Drowsiness trend in night workers and adaptation to night shift in hospital staff


Background: Nowadays, 24-h performance is an inevitable part in many industries and public services. Night work is a necessity for employees of a main part of labor force. Shift work is considered as working out of usual working hours (about 7–18). Objective: The aim of this study is drowsiness trend in night workers and adaptation to night shift in hospital staff. Materials and Methods: We used panel method. The studied society belongs to one of the hospitals in Iran. Ninety staffs were selected as samples. To collect sleepiness, data from Stanford Sleepiness Scale demographic information and questionnaire were utilized. The data were analyzed by SPSS software version 22. Results: Results show two identical groups of samples have largest degrees over four nights at 5:00 then at 3:00 AM and 1:00 AM. The degree of correspondence of second night was more than the first night. Conclusion: These landings can have important applications in increasing the safety and productivity of the workplace and the workers.

Keywords: Adaptation, hospital staff, sleepiness, work shift

How to cite this article:
Poursadeghiyan M, Amjad RN, Baneshi MM, Farrokhi M, Poursadeghian A, Rohani M, Hami M, Khammar A. Drowsiness trend in night workers and adaptation to night shift in hospital staff. Ann Trop Med Public Health 2017;10:989-92
How to cite this URL:
Poursadeghiyan M, Amjad RN, Baneshi MM, Farrokhi M, Poursadeghian A, Rohani M, Hami M, Khammar A. Drowsiness trend in night workers and adaptation to night shift in hospital staff. Ann Trop Med Public Health [serial online] 2017 [cited 2020 Nov 24];10:989-92. Available from: https://www.atmph.org/text.asp?2017/10/4/989/215879

Nowadays, shift workers are engaged in key sectors such as health care, power stations, and military and law enforcement.[1],[2],[3],[4],[5],[6] Currently, some human resources about 15%-30%, work more than standard daytime hours in developed countries.[7],[8],[9] Among these, sleeping sicknesses occurs as a common problem because of shift working. Interrupted sleeping in the daytime, impaired function and high rate of car crash are some of the complications of working at night.[10],[11],[12],[13] The circadian suppression of the metabolism during the night and also circadian interference sleep during the day are responsible for these health issues.[14] In the most of the shift work jobs, especially in nuclear power stations or chemical products factories, safety is an essential issue for workforce and employers. Failure to adjustment could be related to several indicators.[15] Factors, such as a central pacemaker and a supra-schismatic nucleus, in the anterior hypothalamus are involved to coordinate circadian rhythms with the external environment.[16],[17],[18]

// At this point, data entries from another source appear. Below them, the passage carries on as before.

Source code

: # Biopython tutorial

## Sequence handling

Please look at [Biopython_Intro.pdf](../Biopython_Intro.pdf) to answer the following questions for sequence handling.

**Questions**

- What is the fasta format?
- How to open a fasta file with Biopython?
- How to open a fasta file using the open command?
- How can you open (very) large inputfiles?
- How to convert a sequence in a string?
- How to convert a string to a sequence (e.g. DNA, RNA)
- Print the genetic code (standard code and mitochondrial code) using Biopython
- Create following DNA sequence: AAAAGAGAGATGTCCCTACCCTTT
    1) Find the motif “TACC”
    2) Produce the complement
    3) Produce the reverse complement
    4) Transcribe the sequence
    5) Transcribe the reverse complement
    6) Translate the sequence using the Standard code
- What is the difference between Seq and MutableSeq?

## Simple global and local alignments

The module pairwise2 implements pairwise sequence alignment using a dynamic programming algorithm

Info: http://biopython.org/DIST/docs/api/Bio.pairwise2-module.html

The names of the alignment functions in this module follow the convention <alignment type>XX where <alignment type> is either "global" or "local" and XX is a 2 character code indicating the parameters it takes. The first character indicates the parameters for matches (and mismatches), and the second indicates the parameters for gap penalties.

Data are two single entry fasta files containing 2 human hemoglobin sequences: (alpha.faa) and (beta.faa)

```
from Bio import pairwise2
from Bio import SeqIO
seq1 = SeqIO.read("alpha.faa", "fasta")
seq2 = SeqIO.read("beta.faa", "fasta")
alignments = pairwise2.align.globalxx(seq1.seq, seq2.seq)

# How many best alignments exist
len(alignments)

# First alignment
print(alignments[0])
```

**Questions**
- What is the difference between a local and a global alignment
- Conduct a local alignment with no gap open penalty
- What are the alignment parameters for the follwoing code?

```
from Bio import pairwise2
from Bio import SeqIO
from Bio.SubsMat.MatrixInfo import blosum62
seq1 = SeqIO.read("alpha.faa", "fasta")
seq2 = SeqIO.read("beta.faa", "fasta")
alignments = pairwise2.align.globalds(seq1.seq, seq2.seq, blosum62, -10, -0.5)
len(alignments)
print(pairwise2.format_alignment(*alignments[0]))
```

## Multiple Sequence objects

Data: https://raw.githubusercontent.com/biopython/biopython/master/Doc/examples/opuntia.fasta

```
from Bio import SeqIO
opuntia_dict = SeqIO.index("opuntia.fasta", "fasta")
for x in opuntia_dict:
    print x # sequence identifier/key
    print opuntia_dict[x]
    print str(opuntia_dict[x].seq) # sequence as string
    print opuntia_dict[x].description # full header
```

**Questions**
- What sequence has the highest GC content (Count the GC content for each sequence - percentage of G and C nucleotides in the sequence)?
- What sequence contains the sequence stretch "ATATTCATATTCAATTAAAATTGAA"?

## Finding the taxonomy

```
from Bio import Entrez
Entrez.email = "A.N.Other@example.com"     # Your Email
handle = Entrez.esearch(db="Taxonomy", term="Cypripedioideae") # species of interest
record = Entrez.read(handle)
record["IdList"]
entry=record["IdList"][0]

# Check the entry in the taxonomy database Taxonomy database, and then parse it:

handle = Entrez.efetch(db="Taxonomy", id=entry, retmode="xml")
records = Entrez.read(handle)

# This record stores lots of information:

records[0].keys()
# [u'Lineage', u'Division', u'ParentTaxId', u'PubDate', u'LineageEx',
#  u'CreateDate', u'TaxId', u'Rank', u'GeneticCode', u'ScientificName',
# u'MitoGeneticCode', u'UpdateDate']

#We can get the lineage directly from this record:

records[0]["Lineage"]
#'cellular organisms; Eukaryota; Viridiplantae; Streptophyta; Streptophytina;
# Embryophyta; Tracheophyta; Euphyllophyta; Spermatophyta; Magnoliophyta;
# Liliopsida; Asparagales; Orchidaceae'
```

The results of a study investigating severe drowsiness demonstrated that the fixed night-shift workers are at a higher risk of complications such as drowsiness, social anxiety, and family conflict compared to the fixed day-shift workers. In addition, shift work could lead to sleep problems in individuals, which in turn could expose them to health issues and behavioral disorders. The sleep problems have been found among 10% of workers at night shift.[19]

Investigation of relationship between work-related injuries and sleep problems in a study demonstrated that some sleep problems at night including insomnia have a positive association with such work-related injuries.[20] Sleepiness is main issue in road safety.[21],[22]

To find an association between the sleep pattern and history of work complications, a cross-sectional study using a questionnaire proved that 26% of 4407 nurses were suffering from sleepiness over the past 12 months, indicating significantly statistical relationship between work complications and drowsiness.[23]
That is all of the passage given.